To do. Please set down each entry exactly, omitting any picture it holds.

Saved data entries.
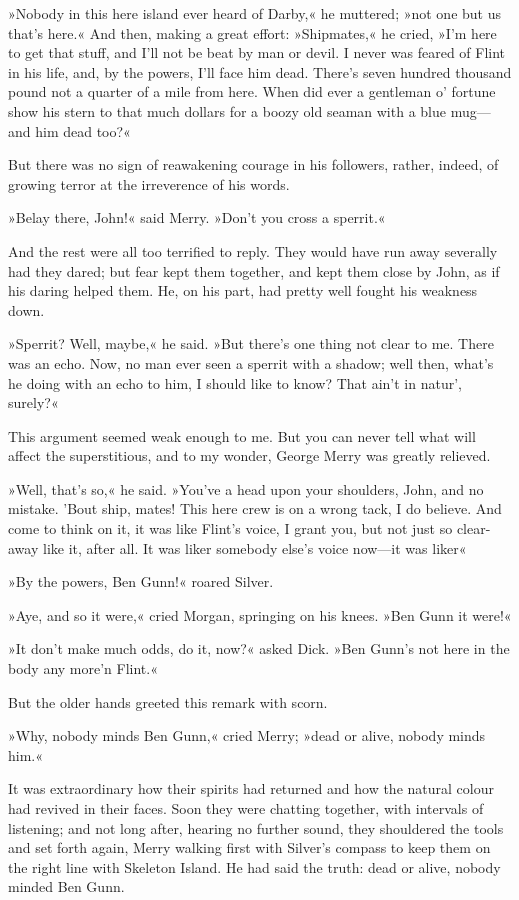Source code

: »Nobody in this here island ever heard of Darby,« he muttered; »not one but us that's here.« And then, making a great effort: »Shipmates,« he cried, »I'm here to get that stuff, and I'll not be beat by man or devil. I never was feared of Flint in his life, and, by the powers, I'll face him dead. There's seven hundred thousand pound not a quarter of a mile from here. When did ever a gentleman o' fortune show his stern to that much dollars for a boozy old seaman with a blue mug—and him dead too?«

But there was no sign of reawakening courage in his followers, rather, indeed, of growing terror at the irreverence of his words.

»Belay there, John!« said Merry. »Don't you cross a sperrit.«

And the rest were all too terrified to reply. They would have run away severally had they dared; but fear kept them together, and kept them close by John, as if his daring helped them. He, on his part, had pretty well fought his weakness down.

»Sperrit? Well, maybe,« he said. »But there's one thing not clear to me. There was an echo. Now, no man ever seen a sperrit with a shadow; well then, what's he doing with an echo to him, I should like to know? That ain't in natur', surely?«

This argument seemed weak enough to me. But you can never tell what will affect the superstitious, and to my wonder, George Merry was greatly relieved.

»Well, that's so,« he said. »You've a head upon your shoulders, John, and no mistake. 'Bout ship, mates! This here crew is on a wrong tack, I do believe. And come to think on it, it was like Flint's voice, I grant you, but not just so clear-away like it, after all. It was liker somebody else's voice now—it was liker\longdash«

»By the powers, Ben Gunn!« roared Silver.

»Aye, and so it were,« cried Morgan, springing on his knees. »Ben Gunn it were!«

»It don't make much odds, do it, now?« asked Dick. »Ben Gunn's not here in the body any more'n Flint.«

But the older hands greeted this remark with scorn.

»Why, nobody minds Ben Gunn,« cried Merry; »dead or alive, nobody minds him.«

It was extraordinary how their spirits had returned and how the natural colour had revived in their faces. Soon they were chatting together, with intervals of listening; and not long after, hearing no further sound, they shouldered the tools and set forth again, Merry walking first with Silver's compass to keep them on the right line with Skeleton Island. He had said the truth: dead or alive, nobody minded Ben Gunn.

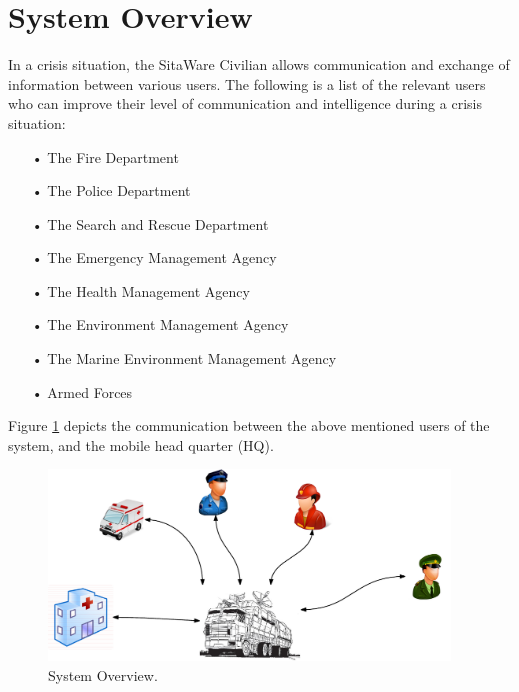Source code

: \section{System Overview}
In a crisis situation, the SitaWare Civilian allows communication and exchange of information between various users. The following is a list of the relevant users who can improve their level of communication and intelligence during a crisis situation:

\begin{enumerate}
\item[•] The Fire Department
\item[•] The Police Department
\item[•] The Search and Rescue Department
\item[•] The Emergency Management Agency
\item[•] The Health Management Agency
\item[•] The Environment Management Agency
\item[•] The Marine Environment Management Agency
\item[•] Armed Forces
\end{enumerate}

Figure \ref{fig:system_overview} depicts the communication between the above mentioned users of the system, and the mobile head quarter (HQ). 

\begin{figure}[H]
\centering
\includegraphics[width=0.95\textwidth]
{../Conops/billeder/system_overview.pdf}
\caption{System Overview.}
\label{fig:system_overview}
\end{figure}


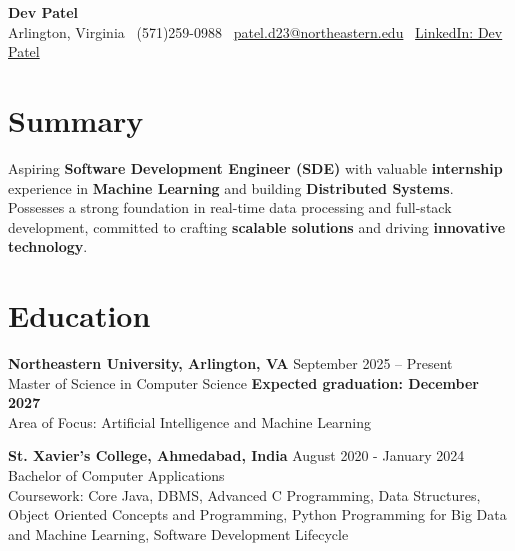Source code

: \documentclass[a4paper,10pt]{article}
\begin{document}
\begin{center}
\vspace{-3mm}
    \fontsize{16}{18}\selectfont \textbf{Dev Patel} \\
    \vspace{0mm}
    \normalsize Arlington, Virginia \textbar\ (571)259-0988  \textbar\ \href{mailto:patel.d23@northeastern.edu}{patel.d23@northeastern.edu} \textbar\ \href{https://www.linkedin.com/in/devxpatel//}{LinkedIn: Dev Patel} \\
\end{center}

\section*{Summary}
Aspiring \textbf{Software Development Engineer (SDE)} with valuable \textbf{internship} experience in \textbf{Machine Learning} and building \textbf{Distributed Systems}. Possesses a strong foundation in real-time data processing and full-stack development, committed to crafting \textbf{scalable solutions} and driving \textbf{innovative technology}.
 
\vspace{ 0 mm}
\section*{Education}
\textbf{Northeastern University, Arlington, VA} \hfill September 2025 -- Present\\
Master of Science in Computer Science \hfill \textbf{Expected graduation: December 2027} \\
Area of Focus: Artificial Intelligence and Machine Learning

\vspace{1 mm} %
\textbf{St. Xavier's College, Ahmedabad, India} \hfill August 2020 - January 2024 \\
Bachelor of Computer Applications\\
Coursework: Core Java, DBMS, Advanced C Programming, Data Structures, Object Oriented Concepts and Programming, Python Programming for Big Data and Machine Learning, Software Development Lifecycle
\end{document}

Expected answer.
Source code

: »Nobody in this here island ever heard of Darby,« he muttered; »not one but us that's here.« And then, making a great effort: »Shipmates,« he cried, »I'm here to get that stuff, and I'll not be beat by man or devil. I never was feared of Flint in his life, and, by the powers, I'll face him dead. There's seven hundred thousand pound not a quarter of a mile from here. When did ever a gentleman o' fortune show his stern to that much dollars for a boozy old seaman with a blue mug—and him dead too?«

But there was no sign of reawakening courage in his followers, rather, indeed, of growing terror at the irreverence of his words.

»Belay there, John!« said Merry. »Don't you cross a sperrit.«

And the rest were all too terrified to reply. They would have run away severally had they dared; but fear kept them together, and kept them close by John, as if his daring helped them. He, on his part, had pretty well fought his weakness down.

»Sperrit? Well, maybe,« he said. »But there's one thing not clear to me. There was an echo. Now, no man ever seen a sperrit with a shadow; well then, what's he doing with an echo to him, I should like to know? That ain't in natur', surely?«

This argument seemed weak enough to me. But you can never tell what will affect the superstitious, and to my wonder, George Merry was greatly relieved.

»Well, that's so,« he said. »You've a head upon your shoulders, John, and no mistake. 'Bout ship, mates! This here crew is on a wrong tack, I do believe. And come to think on it, it was like Flint's voice, I grant you, but not just so clear-away like it, after all. It was liker somebody else's voice now—it was liker\longdash«

»By the powers, Ben Gunn!« roared Silver.

»Aye, and so it were,« cried Morgan, springing on his knees. »Ben Gunn it were!«

»It don't make much odds, do it, now?« asked Dick. »Ben Gunn's not here in the body any more'n Flint.«

But the older hands greeted this remark with scorn.

»Why, nobody minds Ben Gunn,« cried Merry; »dead or alive, nobody minds him.«

It was extraordinary how their spirits had returned and how the natural colour had revived in their faces. Soon they were chatting together, with intervals of listening; and not long after, hearing no further sound, they shouldered the tools and set forth again, Merry walking first with Silver's compass to keep them on the right line with Skeleton Island. He had said the truth: dead or alive, nobody minded Ben Gunn.

Source code

: \section{System Overview}
In a crisis situation, the SitaWare Civilian allows communication and exchange of information between various users. The following is a list of the relevant users who can improve their level of communication and intelligence during a crisis situation:

\begin{enumerate}
\item[•] The Fire Department
\item[•] The Police Department
\item[•] The Search and Rescue Department
\item[•] The Emergency Management Agency
\item[•] The Health Management Agency
\item[•] The Environment Management Agency
\item[•] The Marine Environment Management Agency
\item[•] Armed Forces
\end{enumerate}

Figure \ref{fig:system_overview} depicts the communication between the above mentioned users of the system, and the mobile head quarter (HQ). 

\begin{figure}[H]
\centering
\includegraphics[width=0.95\textwidth]
{../Conops/billeder/system_overview.pdf}
\caption{System Overview.}
\label{fig:system_overview}
\end{figure}


Source code

: \documentclass[a4paper,10pt]{article}
\begin{document}
\begin{center}
\vspace{-3mm}
    \fontsize{16}{18}\selectfont \textbf{Dev Patel} \\
    \vspace{0mm}
    \normalsize Arlington, Virginia \textbar\ (571)259-0988  \textbar\ \href{mailto:patel.d23@northeastern.edu}{patel.d23@northeastern.edu} \textbar\ \href{https://www.linkedin.com/in/devxpatel//}{LinkedIn: Dev Patel} \\
\end{center}

\section*{Summary}
Aspiring \textbf{Software Development Engineer (SDE)} with valuable \textbf{internship} experience in \textbf{Machine Learning} and building \textbf{Distributed Systems}. Possesses a strong foundation in real-time data processing and full-stack development, committed to crafting \textbf{scalable solutions} and driving \textbf{innovative technology}.
 
\vspace{ 0 mm}
\section*{Education}
\textbf{Northeastern University, Arlington, VA} \hfill September 2025 -- Present\\
Master of Science in Computer Science \hfill \textbf{Expected graduation: December 2027} \\
Area of Focus: Artificial Intelligence and Machine Learning

\vspace{1 mm} %
\textbf{St. Xavier's College, Ahmedabad, India} \hfill August 2020 - January 2024 \\
Bachelor of Computer Applications\\
Coursework: Core Java, DBMS, Advanced C Programming, Data Structures, Object Oriented Concepts and Programming, Python Programming for Big Data and Machine Learning, Software Development Lifecycle
\end{document}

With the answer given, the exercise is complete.